Au Kenya, un seul juge préside une affaire, mais il est possible de demander à ce qu’une affaire soit entendue par au moins trois juges si elle soulève des questions constitutionnelles importantes.

Les requérants, représentés par le cabinet Nzili and Sumbi Advocates et soutenus par Foxglove [3], une organisation spécialisée dans la justice  technologique, font valoir, entre autres motifs, que l’affaire peut être portée devant la Haute Cour kényane puisque le centre de modération vérifiant les contenus Facebook en provenance d’Éthiopie est située au Kenya.

Ils invoquent d’autres motifs appuyant l’examen de l’affaire par une juridiction kényane : Fisseha Tekle réside actuellement au Kenya et les problèmes de sécurité l’empêchent de retourner en Éthiopie, l’Institut Katiba est une organisation kényane et le pays compte une importante base d’utilisateurs Facebook.

Amnesty International figure parmi les sept organisations juridiques et de défense des droits humains impliquées en tant que parties intéressées dans cette affaire. Elle a soumis des réponses écrites à l’appui de la requête et s’opposant à la demande déposée par Meta pour contester la compétence.

Complément d’information

Abrham Meareg est  le fils de Meareg Amare, professeur d’université à l’Université de Bahir Dar, dans le nord de l’Éthiopie, qui a été traqué et tué en novembre 2021, quelques semaines seulement après la publication sur Facebook de messages incitant à la haine et à la violence à son encontre. 

Il affirmeque Facebook n’a répondu aux signalements concernant ces publications que huit jours après le meurtre du professeur Meareg Amare, alors que sa famille avait alerté l’entreprise pour la première fois plus de trois semaines auparavant.

Le deuxième plaignant, Fisseha Tekle, un employé d’Amnesty International, a subi une vague de haine en ligne en raison de son travail en faveur des droits humains en Éthiopie. Vivant désormais au Kenya, Fisseha Tekle craint pour sa sécurité, insistant sur l’impact transnational des contenus diffusés via les canaux de Facebook.
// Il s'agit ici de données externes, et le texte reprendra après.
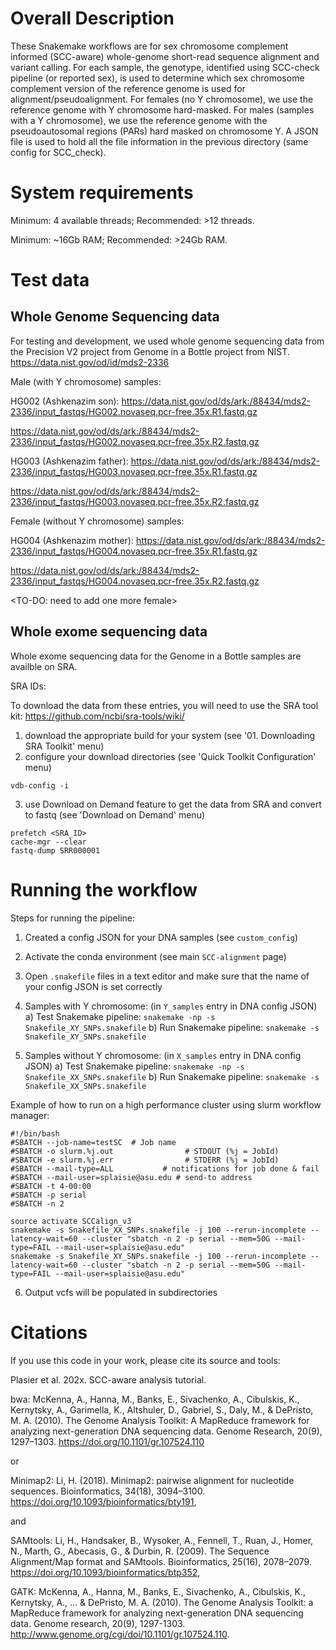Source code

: # Overall Description

These Snakemake workflows are for sex chromosome complement informed (SCC-aware) whole-genome short-read sequence alignment and variant calling. For each sample, the genotype, identified using SCC-check pipeline (or reported sex), is used to determine which sex chromosome complement version of the reference genome is used for alignment/pseudoalignment. For females (no Y chromosome), we use the reference genome with Y chromosome hard-masked. For males (samples with a Y chromosome), we use the reference genome with the pseudoautosomal regions (PARs) hard masked on chromosome Y. A JSON file is used to hold all the file information in the previous directory (same config for SCC_check).

# System requirements

Minimum: 4 available threads; Recommended: >12 threads.

Minimum: ~16Gb RAM; Recommended: >24Gb RAM.

# Test data

## Whole Genome Sequencing data
For testing and development, we used whole genome sequencing data from the Precision V2 project from Genome in a Bottle project from NIST.
https://data.nist.gov/od/id/mds2-2336

Male (with Y chromosome) samples: 

HG002 (Ashkenazim son):
https://data.nist.gov/od/ds/ark:/88434/mds2-2336/input_fastqs/HG002.novaseq.pcr-free.35x.R1.fastq.gz

https://data.nist.gov/od/ds/ark:/88434/mds2-2336/input_fastqs/HG002.novaseq.pcr-free.35x.R2.fastq.gz

HG003 (Ashkenazim father): 
https://data.nist.gov/od/ds/ark:/88434/mds2-2336/input_fastqs/HG003.novaseq.pcr-free.35x.R1.fastq.gz

https://data.nist.gov/od/ds/ark:/88434/mds2-2336/input_fastqs/HG003.novaseq.pcr-free.35x.R2.fastq.gz

Female (without Y chromosome) samples: 

HG004 (Ashkenazim mother):
https://data.nist.gov/od/ds/ark:/88434/mds2-2336/input_fastqs/HG004.novaseq.pcr-free.35x.R1.fastq.gz

https://data.nist.gov/od/ds/ark:/88434/mds2-2336/input_fastqs/HG004.novaseq.pcr-free.35x.R2.fastq.gz

<TO-DO: need to add one more female>

## Whole exome sequencing data

Whole exome sequencing data for the Genome in a Bottle samples are availble on SRA. 

SRA IDs: 

To download the data from these entries, you will need to use the SRA tool kit: 
https://github.com/ncbi/sra-tools/wiki/

1) download the appropriate build for your system (see '01. Downloading SRA Toolkit' menu)
2) configure your download directories (see 'Quick Toolkit Configuration' menu)
```
vdb-config -i
```
3) use Download on Demand feature to get the data from SRA and convert to fastq (see 'Download on Demand' menu)

```
prefetch <SRA_ID>
cache-mgr --clear
fastq-dump SRR000001
```
# Running the workflow

Steps for running the pipeline: 
1) Created a config JSON for your DNA samples (see `custom_config`) 
2) Activate the conda environment (see main `SCC-alignment` page)
3) Open `.snakefile` files in a text editor and make sure that the name of your config JSON is set correctly
4) Samples with Y chromosome: (in `Y_samples` entry in DNA config JSON)
a) Test Snakemake pipeline: `snakemake -np -s Snakefile_XY_SNPs.snakefile`
b) Run Snakemake pipeline: `snakemake -s Snakefile_XY_SNPs.snakefile`

5) Samples without Y chromosome: (in `X_samples` entry in DNA config JSON)
a) Test Snakemake pipeline: `snakemake -np -s Snakefile_XX_SNPs.snakefile`
b) Run Snakemake pipeline: `snakemake -s Snakefile_XX_SNPs.snakefile`

Example of how to run on a high performance cluster using slurm workflow manager: 
```
#!/bin/bash
#SBATCH --job-name=testSC  # Job name
#SBATCH -o slurm.%j.out                # STDOUT (%j = JobId)
#SBATCH -e slurm.%j.err                # STDERR (%j = JobId)
#SBATCH --mail-type=ALL           # notifications for job done & fail
#SBATCH --mail-user=splaisie@asu.edu # send-to address
#SBATCH -t 4-00:00
#SBATCH -p serial
#SBATCH -n 2

source activate SCCalign_v3
snakemake -s Snakefile_XX_SNPs.snakefile -j 100 --rerun-incomplete --latency-wait=60 --cluster "sbatch -n 2 -p serial --mem=50G --mail-type=FAIL --mail-user=splaisie@asu.edu"
snakemake -s Snakefile_XY_SNPs.snakefile -j 100 --rerun-incomplete --latency-wait=60 --cluster "sbatch -n 2 -p serial --mem=50G --mail-type=FAIL --mail-user=splaisie@asu.edu"

```

6) Output vcfs will be populated in subdirectories
















# Citations 
If you use this code in your work, please cite its source and tools:

Plasier et al. 202x. SCC-aware analysis tutorial.

bwa: McKenna, A., Hanna, M., Banks, E., Sivachenko, A., Cibulskis, K., Kernytsky, A., Garimella, K., Altshuler, D., Gabriel, S., Daly, M., & DePristo, M. A. (2010). The Genome Analysis Toolkit: A MapReduce framework for analyzing next-generation DNA sequencing data. Genome Research, 20(9), 1297–1303. https://doi.org/10.1101/gr.107524.110

or 
 
Minimap2: Li, H. (2018). Minimap2: pairwise alignment for nucleotide sequences. Bioinformatics, 34(18), 3094–3100. https://doi.org/10.1093/bioinformatics/bty191,

and 

SAMtools: Li, H., Handsaker, B., Wysoker, A., Fennell, T., Ruan, J., Homer, N., Marth, G., Abecasis, G., & Durbin, R. (2009). The Sequence Alignment/Map format and SAMtools. Bioinformatics, 25(16), 2078–2079. https://doi.org/10.1093/bioinformatics/btp352,

GATK: McKenna, A., Hanna, M., Banks, E., Sivachenko, A., Cibulskis, K., Kernytsky, A., ... & DePristo, M. A. (2010). The Genome Analysis Toolkit: a MapReduce framework for analyzing next-generation DNA sequencing data. Genome research, 20(9), 1297-1303.  http://www.genome.org/cgi/doi/10.1101/gr.107524.110.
L’Institut Katiba, le troisième plaignant, porte l’affaire dans l’intérêt public au regard de la haine et de la violence virales incontrôlées sur la plateforme Facebook de Meta et des obligations constitutionnelles du Kenya.

La requête vise à empêcher que les algorithmes de Facebook ne recommandent ce type de contenus aux utilisateurs et utilisatrices, à modifier les pratiques de modération de contenu de Meta et à  obliger Meta à créer un fonds d’indemnisation pour les victimesà hauteur de 200 milliards de shillings (1,4 milliard d’euros).

L’affaire traitera des questions de fond relatives à la mesure dans laquelle, le cas échéant, Meta est responsable des violations des droits humains et des souffrances humaines causées par le contenu promu sur Facebook.

D’après le rapport publié en octobre 2023 par Amnesty International sous le titre « Une condamnation à mort pour mon père » : les contributions de Meta aux violations des droits humains dans le nord de l’Éthiopie, Meta a contribué aux violations subies par la population tigréenne pendant le conflit qui a ébranlé le nord de l’Éthiopie il y a deux ans.